Mary Dolores Cullen (born 1929), was the first woman to become a member of the academic staff at Maynooth University and an Irish women's movement activist. She was the co-founder of the Women's History Association of Ireland.

Biography
Cullen was born in Dublin in 1929. She got her education in Tramore, County Waterford and Cork city before going on to complete a masters in history in University College Dublin in 1952. Cullen became a tutor in St Catharine's College, Cambridge from 1956 to 1958 and returned to her alma mater from 1964 to 1967. She went from UCD to Maynooth University lecturing there until 1994. She was also a part time lecturer in Trinity College Dublin from 1992.
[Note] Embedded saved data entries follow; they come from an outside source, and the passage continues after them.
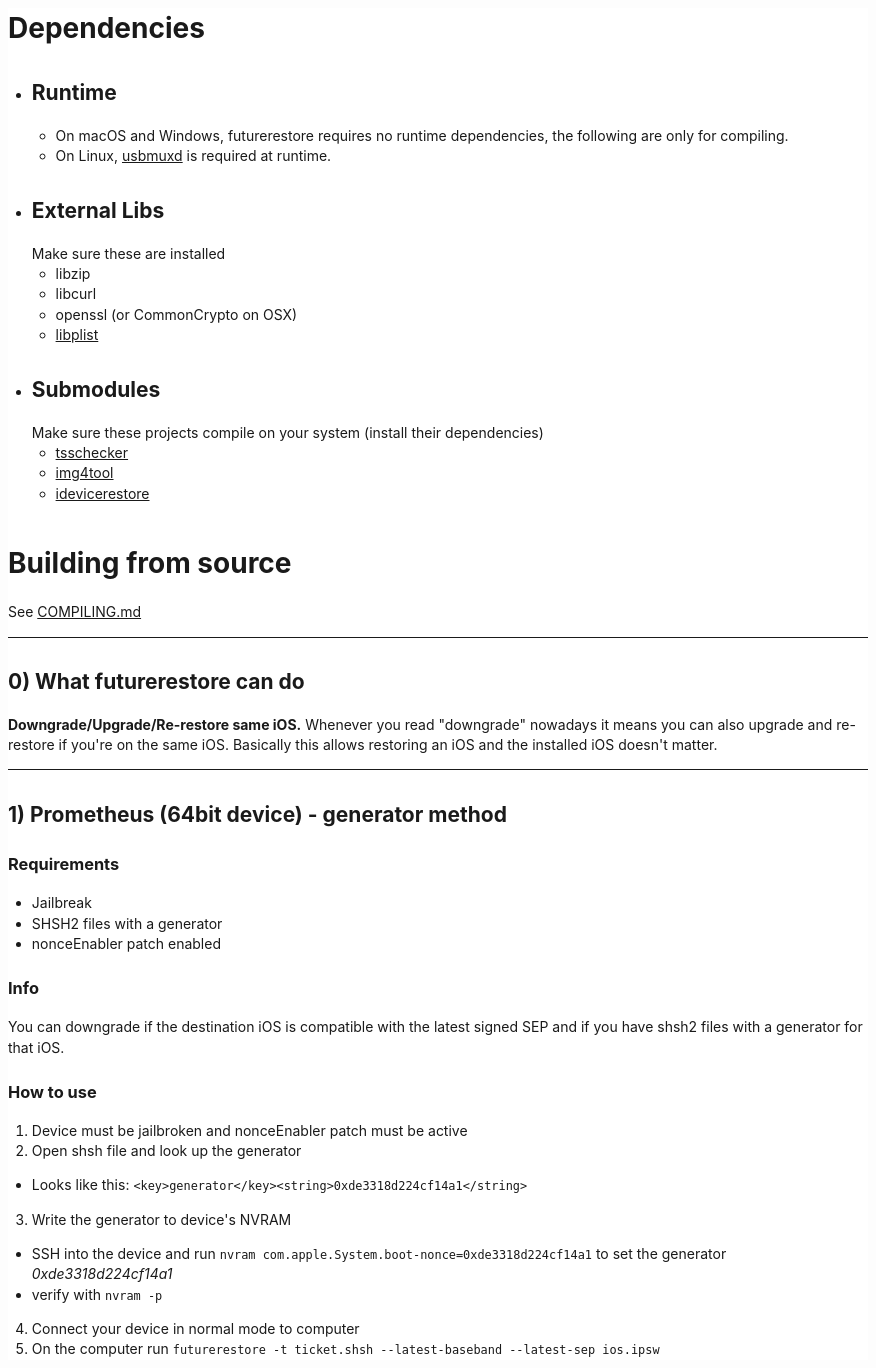 # Dependencies
* ## Runtime
  * On macOS and Windows, futurerestore requires no runtime dependencies, the following are only for compiling.  
  * On Linux, [usbmuxd](https://github.com/libimobiledevice/usbmuxd) is required at runtime.
* ## External Libs
  Make sure these are installed
  * libzip
  * libcurl
  * openssl (or CommonCrypto on OSX)
  * [libplist](https://github.com/libimobiledevice/libplist)
* ## Submodules
  Make sure these projects compile on your system (install their dependencies)
  * [tsschecker](https://github.com/encounter/tsschecker)
  * [img4tool](https://github.com/tihmstar/img4tool)
  * [idevicerestore](https://github.com/encounter/idevicerestore)

# Building from source
See [COMPILING.md](COMPILING.md)

---

## 0) What futurerestore can do
**Downgrade/Upgrade/Re-restore same iOS.**
Whenever you read "downgrade" nowadays it means you can also upgrade and re-restore if you're on the same iOS. Basically this allows restoring an iOS and the installed iOS doesn't matter.

---

## 1) Prometheus (64bit device) - generator method

### Requirements
- Jailbreak
- SHSH2 files with a generator
- nonceEnabler patch enabled

### Info
You can downgrade if the destination iOS is compatible with the latest signed SEP and if you have shsh2 files with a generator for that iOS.

### How to use
1. Device must be jailbroken and nonceEnabler patch must be active
2. Open shsh file and look up the generator
  * Looks like this: `<key>generator</key><string>0xde3318d224cf14a1</string>`
3. Write the generator to device's NVRAM
  * SSH into the device and run `nvram com.apple.System.boot-nonce=0xde3318d224cf14a1` to set the generator *0xde3318d224cf14a1*
  * verify with `nvram -p`
4. Connect your device in normal mode to computer
5. On the computer run `futurerestore -t ticket.shsh --latest-baseband --latest-sep ios.ipsw`

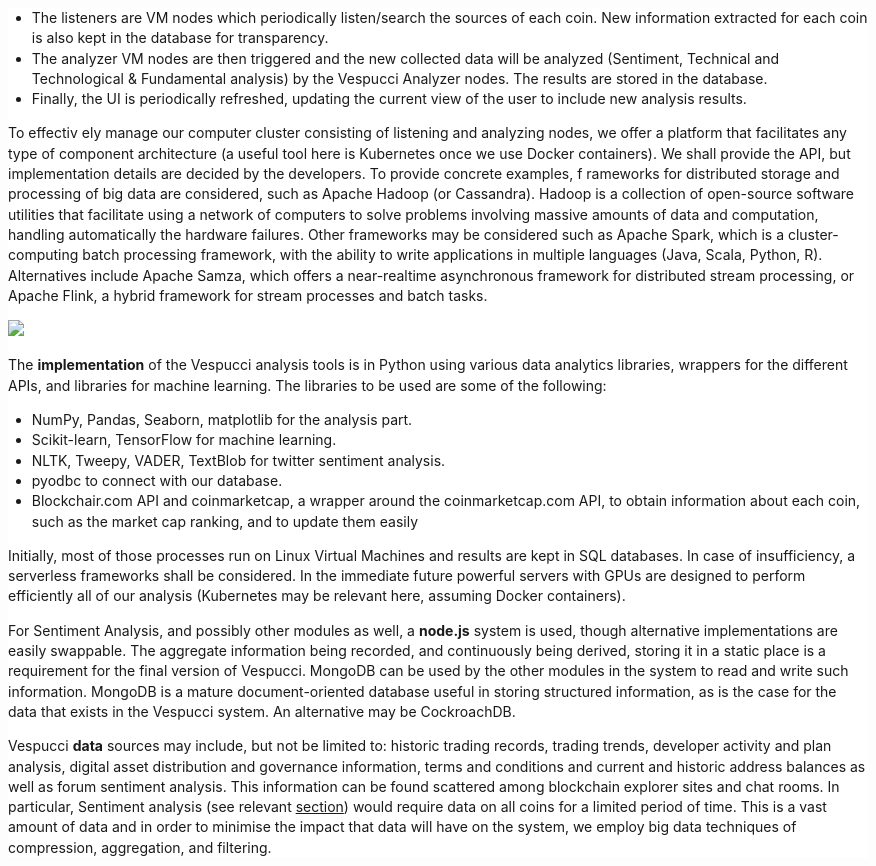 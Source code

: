* The listeners are VM nodes which periodically listen/search the sources of each coin. New information extracted for each coin is also kept in the database for transparency.
* The analyzer VM nodes are then triggered and the new collected data will be analyzed (Sentiment, Technical and Technological & Fundamental analysis) by the Vespucci Analyzer nodes. The results are stored in the database.
* Finally, the UI is periodically refreshed, updating the current view of the user to include new analysis results.

To effectiv ely manage our computer cluster consisting of listening and analyzing nodes, we offer a platform that facilitates any type of component architecture (a useful tool here is Kubernetes once we use Docker containers). We shall provide the API, but implementation details are decided by the developers. To provide concrete examples, f rameworks for distributed storage and processing of big data are considered, such as Apache Hadoop (or Cassandra). Hadoop is a collection of open-source software utilities that facilitate using a network of computers to solve problems involving massive amounts of data and computation, handling automatically the hardware failures. Other frameworks may be considered such as Apache Spark, which is a cluster-computing batch processing framework, with the ability to write applications in multiple languages (Java, Scala, Python, R). Alternatives include Apache Samza, which offers a near-realtime asynchronous framework for distributed stream processing, or Apache Flink, a hybrid framework for stream processes and batch tasks.

![](https://volentix.io/file/2019/01/Web-1920-–-3@2x.png)

The **implementation** of the Vespucci analysis tools is in Python using various data analytics libraries, wrappers for the different APIs, and libraries for machine learning. The libraries to be used are some of the following:

* NumPy, Pandas, Seaborn, matplotlib for the analysis part.
* Scikit-learn, TensorFlow for machine learning.
* NLTK, Tweepy, VADER, TextBlob for twitter sentiment analysis.
* pyodbc to connect with our database.
* Blockchair.com API and coinmarketcap, a wrapper around the coinmarketcap.com API, to obtain information about each coin, such as the market cap ranking, and to update them easily

Initially, most of those processes run on Linux Virtual Machines and results are kept in SQL databases. In case of insufficiency, a serverless frameworks shall be considered. In the immediate future powerful servers with GPUs are designed to perform efficiently all of our analysis (Kubernetes may be relevant here, assuming Docker containers).

For Sentiment Analysis, and possibly other modules as well, a **node.js** system is used, though alternative implementations are easily swappable. The aggregate information being recorded, and continuously being derived, storing it in a static place is a requirement for the final version of Vespucci. MongoDB can be used by the other modules in the system to read and write such information. MongoDB is a mature document-oriented database useful in storing structured information, as is the case for the data that exists in the Vespucci system. An alternative may be CockroachDB.

Vespucci **data** sources may include, but not be limited to: historic trading records, trading trends, developer activity and plan analysis, digital asset distribution and governance information, terms and conditions and current and historic address balances as well as forum sentiment analysis. This information can be found scattered among blockchain explorer sites and chat rooms. In particular, Sentiment analysis (see relevant [section](https://docs.google.com/document/d/1NLr-rgF66NCBmLmPIdElltKYVPJrLVO7DZDpcNEm6OU/edit?ts=5bec2f33#heading=h.tuaauijo691s)) would require data on all coins for a limited period of time. This is a vast amount of data and in order to minimise the impact that data will have on the system, we employ big data techniques of compression, aggregation, and filtering.

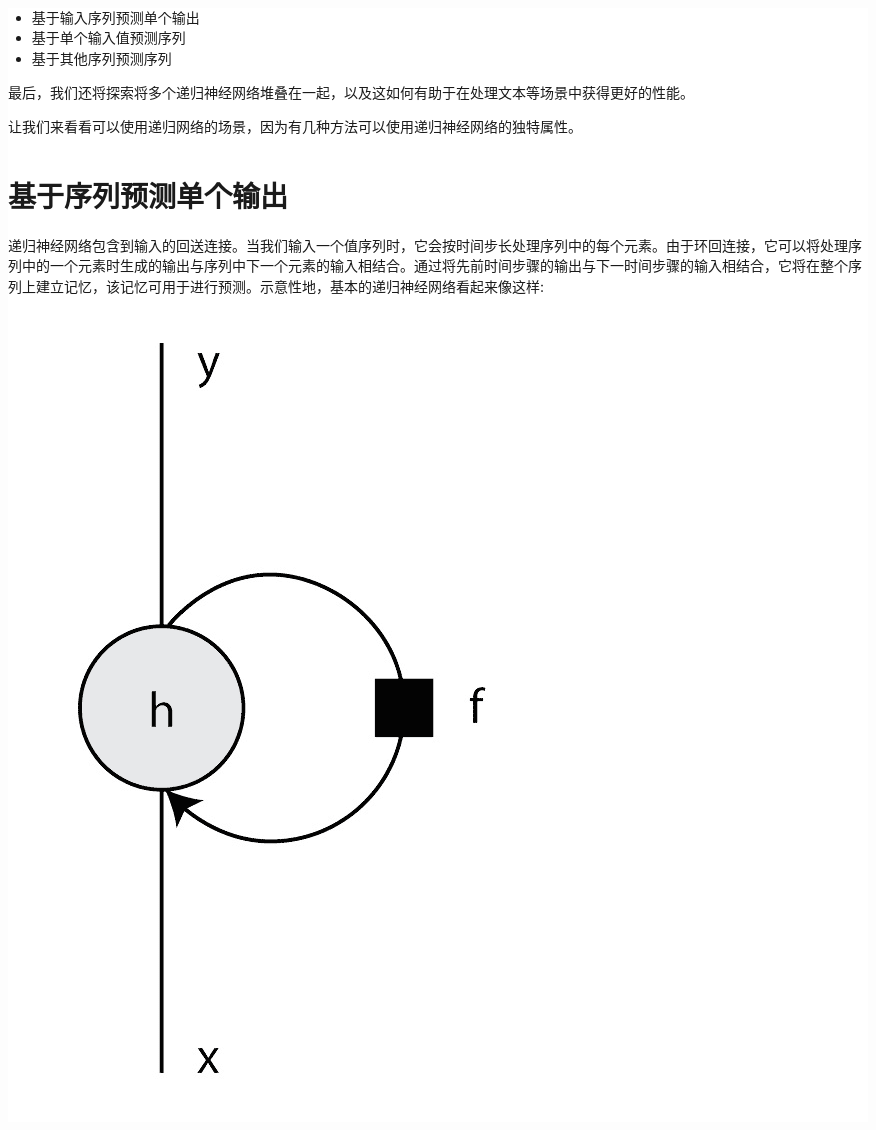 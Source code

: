 *   基于输入序列预测单个输出
*   基于单个输入值预测序列
*   基于其他序列预测序列

最后，我们还将探索将多个递归神经网络堆叠在一起，以及这如何有助于在处理文本等场景中获得更好的性能。

让我们来看看可以使用递归网络的场景，因为有几种方法可以使用递归神经网络的独特属性。

<title>Predicting a single output based on a sequence</title>  

# 基于序列预测单个输出

递归神经网络包含到输入的回送连接。当我们输入一个值序列时，它会按时间步长处理序列中的每个元素。由于环回连接，它可以将处理序列中的一个元素时生成的输出与序列中下一个元素的输入相结合。通过将先前时间步骤的输出与下一时间步骤的输入相结合，它将在整个序列上建立记忆，该记忆可用于进行预测。示意性地，基本的递归神经网络看起来像这样:

![](img/ca594c5b-ff8b-4a04-8a89-c364e1a1216b.png)
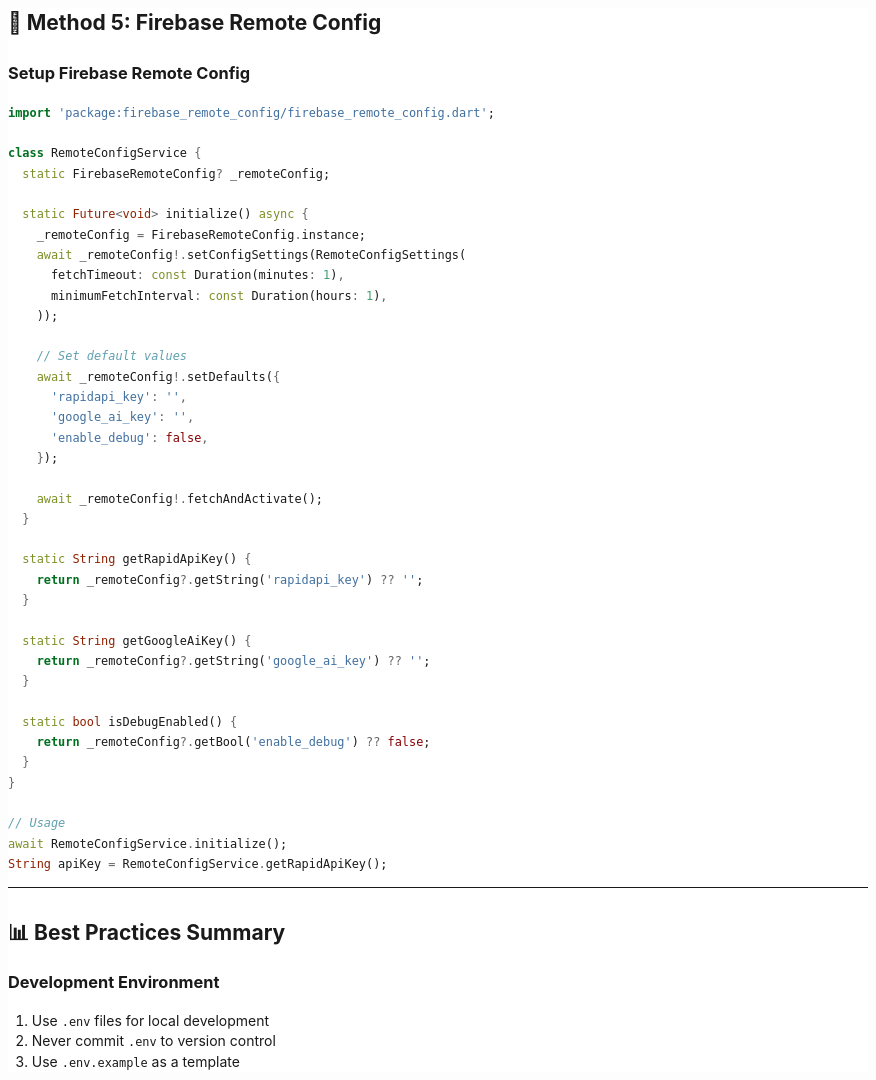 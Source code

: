 ## 🔧 **Method 5: Firebase Remote Config**

### **Setup Firebase Remote Config**

```dart
import 'package:firebase_remote_config/firebase_remote_config.dart';

class RemoteConfigService {
  static FirebaseRemoteConfig? _remoteConfig;
  
  static Future<void> initialize() async {
    _remoteConfig = FirebaseRemoteConfig.instance;
    await _remoteConfig!.setConfigSettings(RemoteConfigSettings(
      fetchTimeout: const Duration(minutes: 1),
      minimumFetchInterval: const Duration(hours: 1),
    ));
    
    // Set default values
    await _remoteConfig!.setDefaults({
      'rapidapi_key': '',
      'google_ai_key': '',
      'enable_debug': false,
    });
    
    await _remoteConfig!.fetchAndActivate();
  }
  
  static String getRapidApiKey() {
    return _remoteConfig?.getString('rapidapi_key') ?? '';
  }
  
  static String getGoogleAiKey() {
    return _remoteConfig?.getString('google_ai_key') ?? '';
  }
  
  static bool isDebugEnabled() {
    return _remoteConfig?.getBool('enable_debug') ?? false;
  }
}

// Usage
await RemoteConfigService.initialize();
String apiKey = RemoteConfigService.getRapidApiKey();
```

---

## 📊 **Best Practices Summary**

### **Development Environment**
1. Use `.env` files for local development
2. Never commit `.env` to version control
3. Use `.env.example` as a template

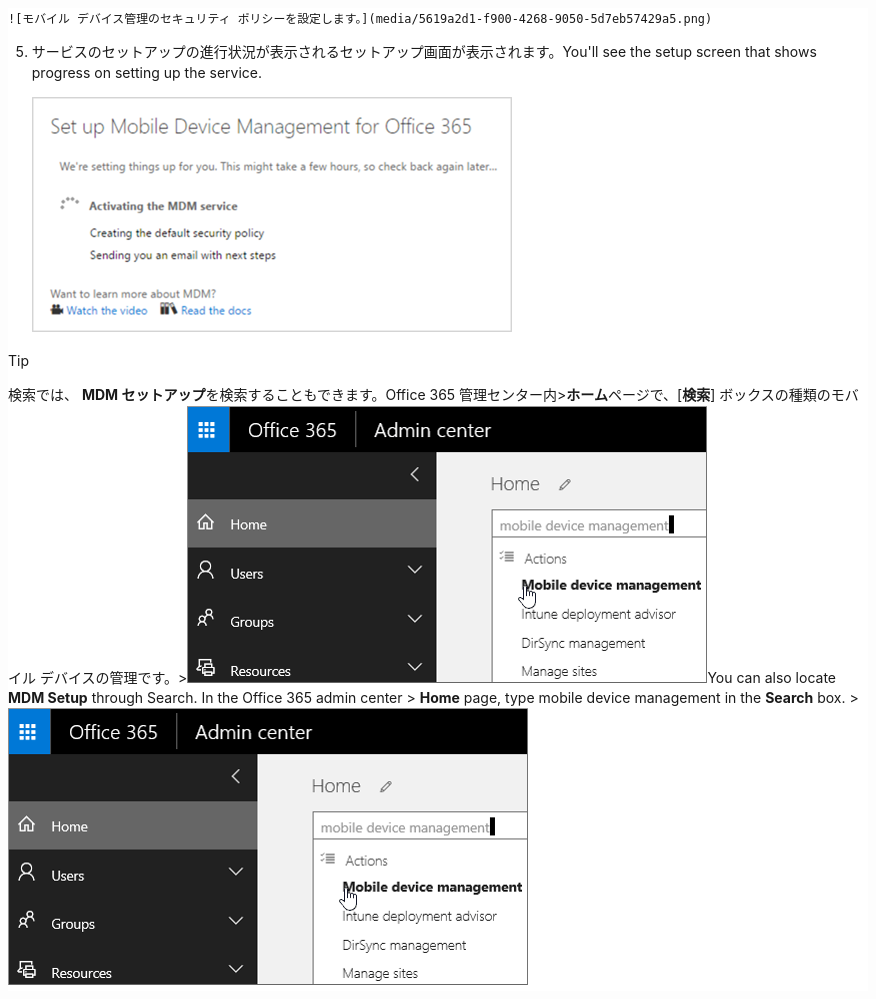     ![モバイル デバイス管理のセキュリティ ポリシーを設定します。](media/5619a2d1-f900-4268-9050-5d7eb57429a5.png)
  
5. <span data-ttu-id="2a23b-123">サービスのセットアップの進行状況が表示されるセットアップ画面が表示されます。</span><span class="sxs-lookup"><span data-stu-id="2a23b-123">You'll see the setup screen that shows progress on setting up the service.</span></span>
    
    ![MDM セットアップの進行状況](media/db45d1bb-d247-4ac0-9deb-1b0c1ace9bfa.png)
  
> [!TIP]
> <span data-ttu-id="2a23b-p105">検索では、 **MDM セットアップ**を検索することもできます。Office 365 管理センター内\>**ホーム**ページで、[**検索**] ボックスの種類のモバイル デバイスの管理です。>![管理センターでのモバイル デバイス管理のための検索](media/cd0ebf15-ef79-4eaa-ab5b-041ac0bd4e5b.png)</span><span class="sxs-lookup"><span data-stu-id="2a23b-p105">You can also locate **MDM Setup** through Search. In the Office 365 admin center \> **Home** page, type mobile device management in the **Search** box. > ![Search for mobile device management in the admin center](media/cd0ebf15-ef79-4eaa-ab5b-041ac0bd4e5b.png)</span></span>
  
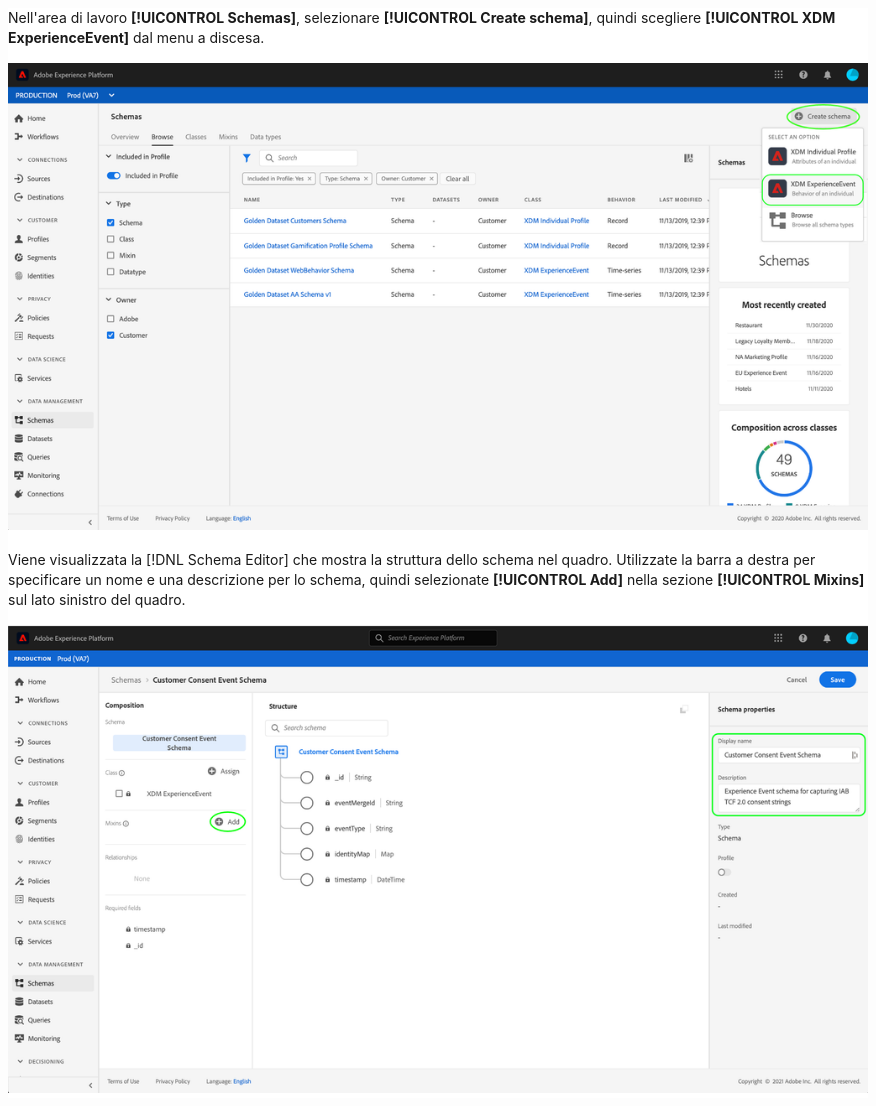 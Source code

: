 Nell&#39;area di lavoro **[!UICONTROL Schemas]**, selezionare **[!UICONTROL Create schema]**, quindi scegliere **[!UICONTROL XDM ExperienceEvent]** dal menu a discesa.

![](../assets/iab/create-schema-event.png)

Viene visualizzata la [!DNL Schema Editor] che mostra la struttura dello schema nel quadro. Utilizzate la barra a destra per specificare un nome e una descrizione per lo schema, quindi selezionate **[!UICONTROL Add]** nella sezione **[!UICONTROL Mixins]** sul lato sinistro del quadro.

![](../assets/iab/add-mixin-event.png)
Cullen married and had children in the 1960s which was when Cullen discovered second wave feminism and became a notable part of the Irish women's movement. She ensured women's history became accessible to the public. She has been influential in promoting feminism and women's history to more than three decades of students. She founded, with Margaret MacCurtain, and was the original president of the Women's history association of Ireland. Cullen was awarded an honorary Doctorate by the National University of Ireland in 2011.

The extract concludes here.